When we add a new substrate concept (a new table, a new ID format, a new DB helper):

  1. Schema work: add the migration in shared/josh_substrate/src/josh_substrate/migrations/versions/.
  2. Models work: add Pydantic models in shared/josh_substrate/src/josh_substrate/models/.
  3. Helpers work: add to shared/josh_substrate/src/josh_substrate/db.py or ids.py.
  4. Bump version in shared/josh_substrate/pyproject.toml (semver — minor for additive, major for breaking).
  5. Rebuild and redeploy every consuming service. Kamal picks up the changed shared package on its next build because the COPY shared/josh_substrate layer invalidates.
  6. Apply the migration (currently manual via kamal app exec --reuse "alembic upgrade head"; eventually via the pre-deploy hook).

When the multi-service workflow gets repetitive, add bin/ wrapper scripts:

  • bin/ingester — wraps kamal app exec --reuse --roles=ingester "josh-ingester $@"
  • bin/migrate — wraps kamal app exec --reuse --roles=web "alembic upgrade head"
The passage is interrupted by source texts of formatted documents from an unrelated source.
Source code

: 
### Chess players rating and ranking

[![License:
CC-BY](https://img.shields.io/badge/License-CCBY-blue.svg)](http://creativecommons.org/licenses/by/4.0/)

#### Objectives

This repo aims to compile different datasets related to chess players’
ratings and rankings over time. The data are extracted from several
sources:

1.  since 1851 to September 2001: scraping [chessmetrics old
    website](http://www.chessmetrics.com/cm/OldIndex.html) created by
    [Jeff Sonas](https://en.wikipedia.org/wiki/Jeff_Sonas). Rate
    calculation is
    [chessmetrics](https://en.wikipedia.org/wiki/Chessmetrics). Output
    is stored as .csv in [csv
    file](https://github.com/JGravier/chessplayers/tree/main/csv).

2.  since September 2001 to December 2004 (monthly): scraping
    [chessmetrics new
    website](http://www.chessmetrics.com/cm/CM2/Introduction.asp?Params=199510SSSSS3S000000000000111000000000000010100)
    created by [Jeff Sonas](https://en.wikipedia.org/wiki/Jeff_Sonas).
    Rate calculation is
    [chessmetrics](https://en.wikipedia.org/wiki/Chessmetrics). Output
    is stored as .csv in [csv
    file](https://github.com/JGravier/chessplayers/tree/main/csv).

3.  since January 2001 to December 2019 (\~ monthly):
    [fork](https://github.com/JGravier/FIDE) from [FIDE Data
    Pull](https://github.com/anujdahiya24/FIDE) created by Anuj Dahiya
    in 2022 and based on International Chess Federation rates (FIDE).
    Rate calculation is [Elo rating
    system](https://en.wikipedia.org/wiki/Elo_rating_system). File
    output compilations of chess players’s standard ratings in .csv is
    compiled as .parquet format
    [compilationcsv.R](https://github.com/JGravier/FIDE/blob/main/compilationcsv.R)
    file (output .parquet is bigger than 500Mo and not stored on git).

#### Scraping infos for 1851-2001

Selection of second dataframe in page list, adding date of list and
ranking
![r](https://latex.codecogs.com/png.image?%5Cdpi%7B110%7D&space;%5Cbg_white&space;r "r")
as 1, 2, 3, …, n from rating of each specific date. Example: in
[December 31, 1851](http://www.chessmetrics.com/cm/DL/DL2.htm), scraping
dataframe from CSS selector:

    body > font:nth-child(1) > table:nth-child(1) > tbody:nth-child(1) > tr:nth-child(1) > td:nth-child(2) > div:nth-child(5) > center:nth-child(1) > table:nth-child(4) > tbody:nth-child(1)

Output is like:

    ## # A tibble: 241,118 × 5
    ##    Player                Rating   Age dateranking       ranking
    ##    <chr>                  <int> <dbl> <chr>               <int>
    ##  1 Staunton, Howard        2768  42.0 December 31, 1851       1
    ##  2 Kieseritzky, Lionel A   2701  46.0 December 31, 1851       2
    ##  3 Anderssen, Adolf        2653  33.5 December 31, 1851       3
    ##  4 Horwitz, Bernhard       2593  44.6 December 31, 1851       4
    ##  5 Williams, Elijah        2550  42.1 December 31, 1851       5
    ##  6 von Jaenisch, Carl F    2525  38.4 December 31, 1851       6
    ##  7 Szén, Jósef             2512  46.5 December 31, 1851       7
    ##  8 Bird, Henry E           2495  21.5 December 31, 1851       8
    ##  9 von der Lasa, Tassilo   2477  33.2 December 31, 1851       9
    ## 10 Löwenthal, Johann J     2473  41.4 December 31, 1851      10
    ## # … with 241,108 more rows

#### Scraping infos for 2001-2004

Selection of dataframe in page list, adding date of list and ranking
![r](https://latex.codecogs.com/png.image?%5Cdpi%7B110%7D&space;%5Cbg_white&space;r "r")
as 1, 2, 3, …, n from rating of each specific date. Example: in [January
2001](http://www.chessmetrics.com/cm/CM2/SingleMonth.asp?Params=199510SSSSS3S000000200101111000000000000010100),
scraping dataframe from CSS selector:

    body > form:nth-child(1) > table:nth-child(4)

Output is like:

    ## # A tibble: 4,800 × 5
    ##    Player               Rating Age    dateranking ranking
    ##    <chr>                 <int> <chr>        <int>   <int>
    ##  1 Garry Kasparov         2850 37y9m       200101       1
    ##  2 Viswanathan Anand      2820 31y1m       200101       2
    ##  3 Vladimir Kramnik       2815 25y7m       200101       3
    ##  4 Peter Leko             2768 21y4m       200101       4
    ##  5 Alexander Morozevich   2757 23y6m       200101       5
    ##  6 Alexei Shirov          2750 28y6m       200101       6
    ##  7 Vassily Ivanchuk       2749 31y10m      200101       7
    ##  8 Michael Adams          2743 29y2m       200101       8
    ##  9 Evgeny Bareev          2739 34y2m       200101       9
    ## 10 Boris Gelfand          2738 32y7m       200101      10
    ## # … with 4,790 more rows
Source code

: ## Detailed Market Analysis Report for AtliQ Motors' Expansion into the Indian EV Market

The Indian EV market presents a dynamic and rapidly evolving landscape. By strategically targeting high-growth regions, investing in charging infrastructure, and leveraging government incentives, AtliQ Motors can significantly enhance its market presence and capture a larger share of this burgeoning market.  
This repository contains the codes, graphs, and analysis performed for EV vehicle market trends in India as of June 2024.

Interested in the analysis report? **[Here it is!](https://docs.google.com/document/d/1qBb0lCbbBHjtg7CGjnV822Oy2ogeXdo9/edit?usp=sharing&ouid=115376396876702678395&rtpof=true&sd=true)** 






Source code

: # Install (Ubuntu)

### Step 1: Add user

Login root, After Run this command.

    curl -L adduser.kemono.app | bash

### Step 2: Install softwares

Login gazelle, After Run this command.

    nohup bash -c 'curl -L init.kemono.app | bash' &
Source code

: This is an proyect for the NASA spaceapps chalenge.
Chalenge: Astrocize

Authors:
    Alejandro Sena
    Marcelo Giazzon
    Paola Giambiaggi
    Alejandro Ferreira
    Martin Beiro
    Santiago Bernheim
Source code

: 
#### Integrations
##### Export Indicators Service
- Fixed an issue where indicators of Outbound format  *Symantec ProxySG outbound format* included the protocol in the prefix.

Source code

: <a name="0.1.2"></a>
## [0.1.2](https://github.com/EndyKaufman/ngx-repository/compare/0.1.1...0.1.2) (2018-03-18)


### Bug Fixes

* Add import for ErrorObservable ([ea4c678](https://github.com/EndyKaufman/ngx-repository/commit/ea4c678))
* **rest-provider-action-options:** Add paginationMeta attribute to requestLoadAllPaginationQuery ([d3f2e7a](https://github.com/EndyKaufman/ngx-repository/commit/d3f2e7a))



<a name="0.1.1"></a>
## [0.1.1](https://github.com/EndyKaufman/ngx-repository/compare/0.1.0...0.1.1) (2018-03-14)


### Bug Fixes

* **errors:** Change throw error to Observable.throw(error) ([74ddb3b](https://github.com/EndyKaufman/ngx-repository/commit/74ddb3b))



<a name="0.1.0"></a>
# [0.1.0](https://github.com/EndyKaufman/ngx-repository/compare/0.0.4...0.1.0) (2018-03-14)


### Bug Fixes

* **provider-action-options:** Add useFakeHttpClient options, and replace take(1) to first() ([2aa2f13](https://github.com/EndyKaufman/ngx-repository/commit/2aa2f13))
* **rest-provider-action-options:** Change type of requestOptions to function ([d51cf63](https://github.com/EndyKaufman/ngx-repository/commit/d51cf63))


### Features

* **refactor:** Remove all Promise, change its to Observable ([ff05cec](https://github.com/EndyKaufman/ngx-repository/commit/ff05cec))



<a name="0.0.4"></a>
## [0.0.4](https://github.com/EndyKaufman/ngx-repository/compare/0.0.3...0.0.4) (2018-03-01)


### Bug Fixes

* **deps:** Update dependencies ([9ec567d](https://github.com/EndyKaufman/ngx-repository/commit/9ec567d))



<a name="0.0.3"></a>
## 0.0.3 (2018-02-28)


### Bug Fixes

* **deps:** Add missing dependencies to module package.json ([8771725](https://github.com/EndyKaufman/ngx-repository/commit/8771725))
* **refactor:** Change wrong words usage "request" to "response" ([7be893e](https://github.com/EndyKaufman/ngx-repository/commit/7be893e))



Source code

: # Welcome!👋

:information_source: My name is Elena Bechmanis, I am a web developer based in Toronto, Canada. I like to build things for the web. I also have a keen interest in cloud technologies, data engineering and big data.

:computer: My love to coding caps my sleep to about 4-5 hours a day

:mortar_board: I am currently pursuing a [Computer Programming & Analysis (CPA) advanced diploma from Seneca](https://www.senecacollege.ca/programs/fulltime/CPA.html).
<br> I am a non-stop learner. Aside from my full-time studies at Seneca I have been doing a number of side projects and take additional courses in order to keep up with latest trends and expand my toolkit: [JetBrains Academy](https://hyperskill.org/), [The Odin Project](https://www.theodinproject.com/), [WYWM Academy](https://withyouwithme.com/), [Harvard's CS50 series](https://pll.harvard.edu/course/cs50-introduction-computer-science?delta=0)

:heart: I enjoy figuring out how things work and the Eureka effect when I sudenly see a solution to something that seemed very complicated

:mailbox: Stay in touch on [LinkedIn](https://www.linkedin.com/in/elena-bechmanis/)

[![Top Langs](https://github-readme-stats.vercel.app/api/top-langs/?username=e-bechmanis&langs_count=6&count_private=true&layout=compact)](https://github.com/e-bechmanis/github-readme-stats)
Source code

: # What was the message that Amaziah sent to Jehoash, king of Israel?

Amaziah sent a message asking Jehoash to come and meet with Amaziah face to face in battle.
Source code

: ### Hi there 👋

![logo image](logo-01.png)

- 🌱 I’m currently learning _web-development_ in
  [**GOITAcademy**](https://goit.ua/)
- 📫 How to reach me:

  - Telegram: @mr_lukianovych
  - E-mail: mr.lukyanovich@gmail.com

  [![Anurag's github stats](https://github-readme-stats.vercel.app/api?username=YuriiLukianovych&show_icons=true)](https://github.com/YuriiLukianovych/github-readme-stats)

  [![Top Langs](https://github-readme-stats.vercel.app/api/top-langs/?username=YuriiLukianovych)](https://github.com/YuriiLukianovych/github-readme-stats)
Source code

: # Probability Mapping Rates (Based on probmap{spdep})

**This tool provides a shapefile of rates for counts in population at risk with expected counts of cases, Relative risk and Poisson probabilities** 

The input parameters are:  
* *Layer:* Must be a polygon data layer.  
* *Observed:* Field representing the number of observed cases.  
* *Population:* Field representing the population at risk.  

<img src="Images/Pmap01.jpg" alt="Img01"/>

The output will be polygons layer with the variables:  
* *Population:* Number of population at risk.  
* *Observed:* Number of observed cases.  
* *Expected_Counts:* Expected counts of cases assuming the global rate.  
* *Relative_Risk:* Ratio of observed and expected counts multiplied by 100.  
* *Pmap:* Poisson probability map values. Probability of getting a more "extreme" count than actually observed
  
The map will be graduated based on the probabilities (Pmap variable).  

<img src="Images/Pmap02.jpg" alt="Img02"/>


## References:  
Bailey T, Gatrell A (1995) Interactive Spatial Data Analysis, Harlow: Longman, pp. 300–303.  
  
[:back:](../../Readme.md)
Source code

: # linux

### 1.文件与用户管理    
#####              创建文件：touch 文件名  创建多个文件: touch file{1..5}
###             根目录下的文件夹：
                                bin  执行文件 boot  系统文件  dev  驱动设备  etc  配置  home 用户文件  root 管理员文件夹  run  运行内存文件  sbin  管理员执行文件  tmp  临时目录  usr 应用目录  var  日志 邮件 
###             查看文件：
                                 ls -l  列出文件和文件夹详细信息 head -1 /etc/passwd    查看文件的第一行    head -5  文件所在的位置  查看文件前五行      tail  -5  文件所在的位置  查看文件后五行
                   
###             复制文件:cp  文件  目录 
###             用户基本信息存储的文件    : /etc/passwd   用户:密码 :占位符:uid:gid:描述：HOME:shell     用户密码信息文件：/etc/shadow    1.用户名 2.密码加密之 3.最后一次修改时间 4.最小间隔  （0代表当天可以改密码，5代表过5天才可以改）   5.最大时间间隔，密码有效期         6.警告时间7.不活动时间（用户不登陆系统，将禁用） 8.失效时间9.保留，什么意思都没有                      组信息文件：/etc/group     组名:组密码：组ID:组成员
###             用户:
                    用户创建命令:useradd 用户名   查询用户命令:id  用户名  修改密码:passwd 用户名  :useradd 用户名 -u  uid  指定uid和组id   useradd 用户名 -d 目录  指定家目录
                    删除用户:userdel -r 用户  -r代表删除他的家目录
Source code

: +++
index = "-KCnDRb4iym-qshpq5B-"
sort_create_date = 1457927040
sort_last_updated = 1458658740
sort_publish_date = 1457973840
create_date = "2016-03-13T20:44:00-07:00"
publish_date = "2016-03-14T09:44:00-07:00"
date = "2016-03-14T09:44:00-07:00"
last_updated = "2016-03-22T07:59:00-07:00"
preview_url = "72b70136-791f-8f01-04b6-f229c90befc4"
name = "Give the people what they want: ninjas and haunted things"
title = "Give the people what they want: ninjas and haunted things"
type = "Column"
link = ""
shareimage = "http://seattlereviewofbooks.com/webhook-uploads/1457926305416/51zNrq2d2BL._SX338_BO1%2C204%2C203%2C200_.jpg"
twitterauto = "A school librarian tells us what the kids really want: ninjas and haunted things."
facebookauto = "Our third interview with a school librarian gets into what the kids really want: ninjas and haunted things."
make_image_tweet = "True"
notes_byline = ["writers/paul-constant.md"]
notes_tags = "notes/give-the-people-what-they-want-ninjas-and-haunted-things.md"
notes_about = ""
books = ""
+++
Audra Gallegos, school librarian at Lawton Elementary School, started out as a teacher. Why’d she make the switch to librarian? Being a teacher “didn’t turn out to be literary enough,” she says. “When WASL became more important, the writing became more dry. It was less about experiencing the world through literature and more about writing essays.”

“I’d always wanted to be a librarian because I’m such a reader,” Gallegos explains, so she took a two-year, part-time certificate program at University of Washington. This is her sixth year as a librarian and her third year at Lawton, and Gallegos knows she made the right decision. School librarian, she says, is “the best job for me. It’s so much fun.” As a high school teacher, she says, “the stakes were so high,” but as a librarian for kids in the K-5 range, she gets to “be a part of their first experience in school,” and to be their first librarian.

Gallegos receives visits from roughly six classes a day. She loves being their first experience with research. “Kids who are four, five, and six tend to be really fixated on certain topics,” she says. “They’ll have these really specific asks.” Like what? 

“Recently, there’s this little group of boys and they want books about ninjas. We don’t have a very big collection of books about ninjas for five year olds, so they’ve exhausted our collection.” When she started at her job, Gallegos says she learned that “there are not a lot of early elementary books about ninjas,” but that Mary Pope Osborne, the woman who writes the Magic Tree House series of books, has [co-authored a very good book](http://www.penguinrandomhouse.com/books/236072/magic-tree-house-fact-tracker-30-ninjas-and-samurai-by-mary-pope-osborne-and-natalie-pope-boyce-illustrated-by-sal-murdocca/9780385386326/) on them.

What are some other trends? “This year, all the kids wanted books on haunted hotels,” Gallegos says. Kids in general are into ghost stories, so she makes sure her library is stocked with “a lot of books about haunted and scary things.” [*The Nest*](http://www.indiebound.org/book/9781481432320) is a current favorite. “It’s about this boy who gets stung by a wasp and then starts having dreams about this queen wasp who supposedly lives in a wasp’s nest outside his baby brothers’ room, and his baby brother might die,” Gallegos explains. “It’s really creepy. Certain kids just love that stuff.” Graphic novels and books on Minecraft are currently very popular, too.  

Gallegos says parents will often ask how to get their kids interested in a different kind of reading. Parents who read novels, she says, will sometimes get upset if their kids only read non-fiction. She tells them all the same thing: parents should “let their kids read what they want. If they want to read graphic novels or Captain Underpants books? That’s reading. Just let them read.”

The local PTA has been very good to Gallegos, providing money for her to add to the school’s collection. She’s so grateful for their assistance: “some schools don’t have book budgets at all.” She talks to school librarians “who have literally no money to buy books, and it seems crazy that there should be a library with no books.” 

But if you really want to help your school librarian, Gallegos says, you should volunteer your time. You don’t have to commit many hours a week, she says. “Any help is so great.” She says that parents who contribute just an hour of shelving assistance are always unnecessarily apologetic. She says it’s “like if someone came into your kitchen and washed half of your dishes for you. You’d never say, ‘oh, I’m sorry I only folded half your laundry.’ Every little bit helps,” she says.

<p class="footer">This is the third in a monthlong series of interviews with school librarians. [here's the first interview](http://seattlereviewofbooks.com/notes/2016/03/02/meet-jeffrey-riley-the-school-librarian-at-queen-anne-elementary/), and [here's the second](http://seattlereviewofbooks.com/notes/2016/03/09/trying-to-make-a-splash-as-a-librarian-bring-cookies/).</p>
Not added yet — wait until the friction is real.

ConcernLives in
Pydantic models for substrate tablesshared/josh_substrate/src/josh_substrate/models/
Alembic migrationsshared/josh_substrate/src/josh_substrate/migrations/versions/
FastAPI routes, request/response shapesjosh-core/app/
LLM harness, tool definitionsjosh-core/app/harness/ (when added)
Source modules (Federal Register, Bills, etc.)josh-ingester/ingester/sources/ (when added)
ETL framework (Source protocol, runner, scheduler)josh-ingester/ingester/ (when added)
Agent UI componentsjosh-web/src/ (when added)
TypeScript types from APIjosh-web/src/types/api.ts (generated)
Postgres init scriptsjosh-postgres/init/ — directory removed alongside the SQLite swap
Kamal hooks (pre-deploy migration, etc.)<service>/.kamal/hooks/ (per-service)
Per-data-source schemas + ingestion specsdocs/sources/
Operational runbooksdocs/operations/
Product / design docsdocs/

Josh ships as three public repos: josh-foundation (the substrate, the ingester, and the FastAPI core), josh-substrate (the pip-installable schema package — Pydantic models, Alembic migrations, ID helpers, snapshot loader), and josh-eval (the benchmark). License: Apache 2.0 for foundation + substrate; MIT for the benchmark.